> [PROBLEM STATEMENT]: Select the lines below containing the word "twelfth".

> [PROVIDED DATA]:
________________
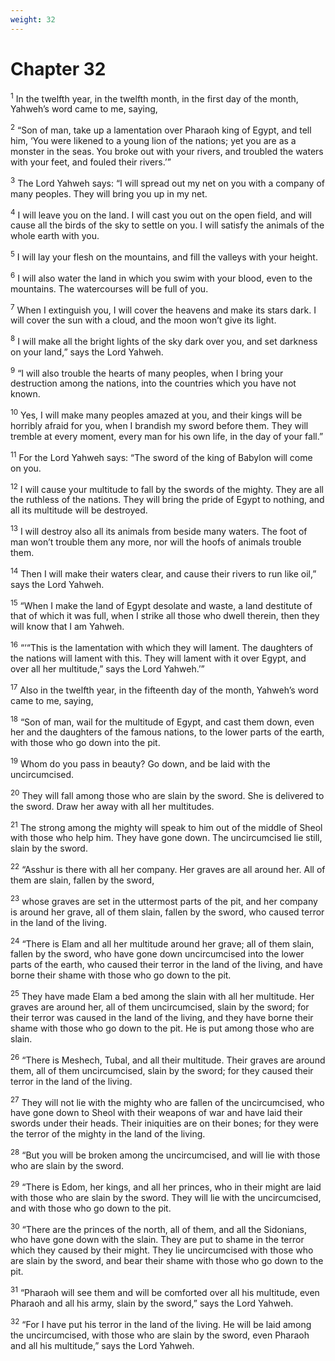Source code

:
 ```yaml
---
weight: 32
---
```


# Chapter 32

<sup>1</sup> In the twelfth year, in the twelfth month, in the first day of the month, Yahweh’s word came to me, saying, 

<sup>2</sup> “Son of man, take up a lamentation over Pharaoh king of Egypt, and tell him, ‘You were likened to a young lion of the nations; yet you are as a monster in the seas. You broke out with your rivers, and troubled the waters with your feet, and fouled their rivers.’” 

<sup>3</sup> The Lord Yahweh says: “I will spread out my net on you with a company of many peoples. They will bring you up in my net. 

<sup>4</sup> I will leave you on the land. I will cast you out on the open field, and will cause all the birds of the sky to settle on you. I will satisfy the animals of the whole earth with you. 

<sup>5</sup> I will lay your flesh on the mountains, and fill the valleys with your height. 

<sup>6</sup> I will also water the land in which you swim with your blood, even to the mountains. The watercourses will be full of you. 

<sup>7</sup> When I extinguish you, I will cover the heavens and make its stars dark. I will cover the sun with a cloud, and the moon won’t give its light. 

<sup>8</sup> I will make all the bright lights of the sky dark over you, and set darkness on your land,” says the Lord Yahweh. 

<sup>9</sup> “I will also trouble the hearts of many peoples, when I bring your destruction among the nations, into the countries which you have not known. 

<sup>10</sup> Yes, I will make many peoples amazed at you, and their kings will be horribly afraid for you, when I brandish my sword before them. They will tremble at every moment, every man for his own life, in the day of your fall.” 

<sup>11</sup> For the Lord Yahweh says: “The sword of the king of Babylon will come on you. 

<sup>12</sup> I will cause your multitude to fall by the swords of the mighty. They are all the ruthless of the nations. They will bring the pride of Egypt to nothing, and all its multitude will be destroyed. 

<sup>13</sup> I will destroy also all its animals from beside many waters. The foot of man won’t trouble them any more, nor will the hoofs of animals trouble them. 

<sup>14</sup> Then I will make their waters clear, and cause their rivers to run like oil,” says the Lord Yahweh. 

<sup>15</sup> “When I make the land of Egypt desolate and waste, a land destitute of that of which it was full, when I strike all those who dwell therein, then they will know that I am Yahweh. 

<sup>16</sup> “‘“This is the lamentation with which they will lament. The daughters of the nations will lament with this. They will lament with it over Egypt, and over all her multitude,” says the Lord Yahweh.’” 

<sup>17</sup> Also in the twelfth year, in the fifteenth day of the month, Yahweh’s word came to me, saying, 

<sup>18</sup> “Son of man, wail for the multitude of Egypt, and cast them down, even her and the daughters of the famous nations, to the lower parts of the earth, with those who go down into the pit. 

<sup>19</sup> Whom do you pass in beauty? Go down, and be laid with the uncircumcised. 

<sup>20</sup> They will fall among those who are slain by the sword. She is delivered to the sword. Draw her away with all her multitudes. 

<sup>21</sup> The strong among the mighty will speak to him out of the middle of Sheol with those who help him. They have gone down. The uncircumcised lie still, slain by the sword. 

<sup>22</sup> “Asshur is there with all her company. Her graves are all around her. All of them are slain, fallen by the sword, 

<sup>23</sup> whose graves are set in the uttermost parts of the pit, and her company is around her grave, all of them slain, fallen by the sword, who caused terror in the land of the living. 

<sup>24</sup> “There is Elam and all her multitude around her grave; all of them slain, fallen by the sword, who have gone down uncircumcised into the lower parts of the earth, who caused their terror in the land of the living, and have borne their shame with those who go down to the pit. 

<sup>25</sup> They have made Elam a bed among the slain with all her multitude. Her graves are around her, all of them uncircumcised, slain by the sword; for their terror was caused in the land of the living, and they have borne their shame with those who go down to the pit. He is put among those who are slain. 

<sup>26</sup> “There is Meshech, Tubal, and all their multitude. Their graves are around them, all of them uncircumcised, slain by the sword; for they caused their terror in the land of the living. 

<sup>27</sup> They will not lie with the mighty who are fallen of the uncircumcised, who have gone down to Sheol with their weapons of war and have laid their swords under their heads. Their iniquities are on their bones; for they were the terror of the mighty in the land of the living. 

<sup>28</sup> “But you will be broken among the uncircumcised, and will lie with those who are slain by the sword. 

<sup>29</sup> “There is Edom, her kings, and all her princes, who in their might are laid with those who are slain by the sword. They will lie with the uncircumcised, and with those who go down to the pit. 

<sup>30</sup> “There are the princes of the north, all of them, and all the Sidonians, who have gone down with the slain. They are put to shame in the terror which they caused by their might. They lie uncircumcised with those who are slain by the sword, and bear their shame with those who go down to the pit. 

<sup>31</sup> “Pharaoh will see them and will be comforted over all his multitude, even Pharaoh and all his army, slain by the sword,” says the Lord Yahweh. 

<sup>32</sup> “For I have put his terror in the land of the living. He will be laid among the uncircumcised, with those who are slain by the sword, even Pharaoh and all his multitude,” says the Lord Yahweh.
________________
> [RESPONSE AREA]:
<sup>1</sup> In the twelfth year, in the twelfth month, in the first day of the month, Yahweh’s word came to me, saying, 
<sup>17</sup> Also in the twelfth year, in the fifteenth day of the month, Yahweh’s word came to me, saying, 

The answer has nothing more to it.